**Task brief:** What you return should be the entries, unchanged, without their pictures.

**Supplied records:**

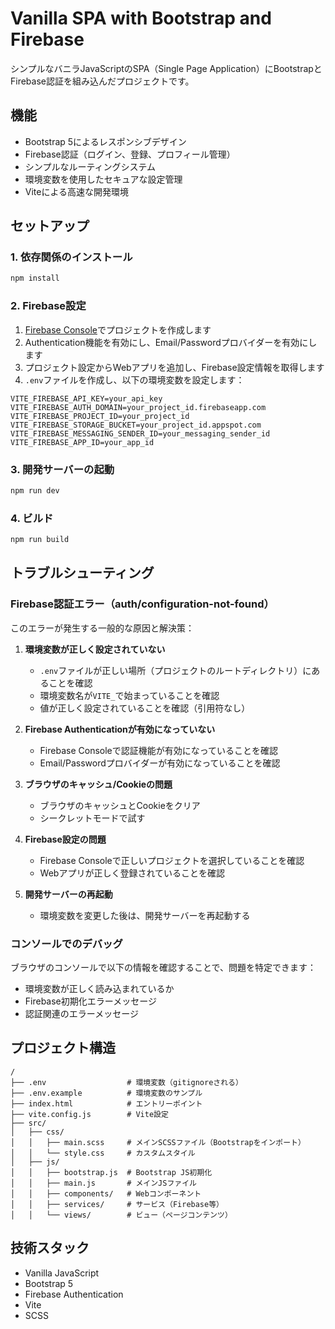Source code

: # Vanilla SPA with Bootstrap and Firebase

シンプルなバニラJavaScriptのSPA（Single Page Application）にBootstrapとFirebase認証を組み込んだプロジェクトです。

## 機能

- Bootstrap 5によるレスポンシブデザイン
- Firebase認証（ログイン、登録、プロフィール管理）
- シンプルなルーティングシステム
- 環境変数を使用したセキュアな設定管理
- Viteによる高速な開発環境

## セットアップ

### 1. 依存関係のインストール

```bash
npm install
```

### 2. Firebase設定

1. [Firebase Console](https://console.firebase.google.com/)でプロジェクトを作成します
2. Authentication機能を有効にし、Email/Passwordプロバイダーを有効にします
3. プロジェクト設定からWebアプリを追加し、Firebase設定情報を取得します
4. `.env`ファイルを作成し、以下の環境変数を設定します：

```
VITE_FIREBASE_API_KEY=your_api_key
VITE_FIREBASE_AUTH_DOMAIN=your_project_id.firebaseapp.com
VITE_FIREBASE_PROJECT_ID=your_project_id
VITE_FIREBASE_STORAGE_BUCKET=your_project_id.appspot.com
VITE_FIREBASE_MESSAGING_SENDER_ID=your_messaging_sender_id
VITE_FIREBASE_APP_ID=your_app_id
```

### 3. 開発サーバーの起動

```bash
npm run dev
```

### 4. ビルド

```bash
npm run build
```

## トラブルシューティング

### Firebase認証エラー（auth/configuration-not-found）

このエラーが発生する一般的な原因と解決策：

1. **環境変数が正しく設定されていない**
   - `.env`ファイルが正しい場所（プロジェクトのルートディレクトリ）にあることを確認
   - 環境変数名が`VITE_`で始まっていることを確認
   - 値が正しく設定されていることを確認（引用符なし）

2. **Firebase Authenticationが有効になっていない**
   - Firebase Consoleで認証機能が有効になっていることを確認
   - Email/Passwordプロバイダーが有効になっていることを確認

3. **ブラウザのキャッシュ/Cookieの問題**
   - ブラウザのキャッシュとCookieをクリア
   - シークレットモードで試す

4. **Firebase設定の問題**
   - Firebase Consoleで正しいプロジェクトを選択していることを確認
   - Webアプリが正しく登録されていることを確認

5. **開発サーバーの再起動**
   - 環境変数を変更した後は、開発サーバーを再起動する

### コンソールでのデバッグ

ブラウザのコンソールで以下の情報を確認することで、問題を特定できます：

- 環境変数が正しく読み込まれているか
- Firebase初期化エラーメッセージ
- 認証関連のエラーメッセージ

## プロジェクト構造

```
/
├── .env                  # 環境変数（gitignoreされる）
├── .env.example          # 環境変数のサンプル
├── index.html            # エントリーポイント
├── vite.config.js        # Vite設定
├── src/
│   ├── css/
│   │   ├── main.scss     # メインSCSSファイル（Bootstrapをインポート）
│   │   └── style.css     # カスタムスタイル
│   ├── js/
│   │   ├── bootstrap.js  # Bootstrap JS初期化
│   │   ├── main.js       # メインJSファイル
│   │   ├── components/   # Webコンポーネント
│   │   ├── services/     # サービス（Firebase等）
│   │   └── views/        # ビュー（ページコンテンツ）
```

## 技術スタック

- Vanilla JavaScript
- Bootstrap 5
- Firebase Authentication
- Vite
- SCSS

**Reply:**
Source code

: # Vanilla SPA with Bootstrap and Firebase

シンプルなバニラJavaScriptのSPA（Single Page Application）にBootstrapとFirebase認証を組み込んだプロジェクトです。

## 機能

- Bootstrap 5によるレスポンシブデザイン
- Firebase認証（ログイン、登録、プロフィール管理）
- シンプルなルーティングシステム
- 環境変数を使用したセキュアな設定管理
- Viteによる高速な開発環境

## セットアップ

### 1. 依存関係のインストール

```bash
npm install
```

### 2. Firebase設定

1. [Firebase Console](https://console.firebase.google.com/)でプロジェクトを作成します
2. Authentication機能を有効にし、Email/Passwordプロバイダーを有効にします
3. プロジェクト設定からWebアプリを追加し、Firebase設定情報を取得します
4. `.env`ファイルを作成し、以下の環境変数を設定します：

```
VITE_FIREBASE_API_KEY=your_api_key
VITE_FIREBASE_AUTH_DOMAIN=your_project_id.firebaseapp.com
VITE_FIREBASE_PROJECT_ID=your_project_id
VITE_FIREBASE_STORAGE_BUCKET=your_project_id.appspot.com
VITE_FIREBASE_MESSAGING_SENDER_ID=your_messaging_sender_id
VITE_FIREBASE_APP_ID=your_app_id
```

### 3. 開発サーバーの起動

```bash
npm run dev
```

### 4. ビルド

```bash
npm run build
```

## トラブルシューティング

### Firebase認証エラー（auth/configuration-not-found）

このエラーが発生する一般的な原因と解決策：

1. **環境変数が正しく設定されていない**
   - `.env`ファイルが正しい場所（プロジェクトのルートディレクトリ）にあることを確認
   - 環境変数名が`VITE_`で始まっていることを確認
   - 値が正しく設定されていることを確認（引用符なし）

2. **Firebase Authenticationが有効になっていない**
   - Firebase Consoleで認証機能が有効になっていることを確認
   - Email/Passwordプロバイダーが有効になっていることを確認

3. **ブラウザのキャッシュ/Cookieの問題**
   - ブラウザのキャッシュとCookieをクリア
   - シークレットモードで試す

4. **Firebase設定の問題**
   - Firebase Consoleで正しいプロジェクトを選択していることを確認
   - Webアプリが正しく登録されていることを確認

5. **開発サーバーの再起動**
   - 環境変数を変更した後は、開発サーバーを再起動する

### コンソールでのデバッグ

ブラウザのコンソールで以下の情報を確認することで、問題を特定できます：

- 環境変数が正しく読み込まれているか
- Firebase初期化エラーメッセージ
- 認証関連のエラーメッセージ

## プロジェクト構造

```
/
├── .env                  # 環境変数（gitignoreされる）
├── .env.example          # 環境変数のサンプル
├── index.html            # エントリーポイント
├── vite.config.js        # Vite設定
├── src/
│   ├── css/
│   │   ├── main.scss     # メインSCSSファイル（Bootstrapをインポート）
│   │   └── style.css     # カスタムスタイル
│   ├── js/
│   │   ├── bootstrap.js  # Bootstrap JS初期化
│   │   ├── main.js       # メインJSファイル
│   │   ├── components/   # Webコンポーネント
│   │   ├── services/     # サービス（Firebase等）
│   │   └── views/        # ビュー（ページコンテンツ）
```

## 技術スタック

- Vanilla JavaScript
- Bootstrap 5
- Firebase Authentication
- Vite
- SCSS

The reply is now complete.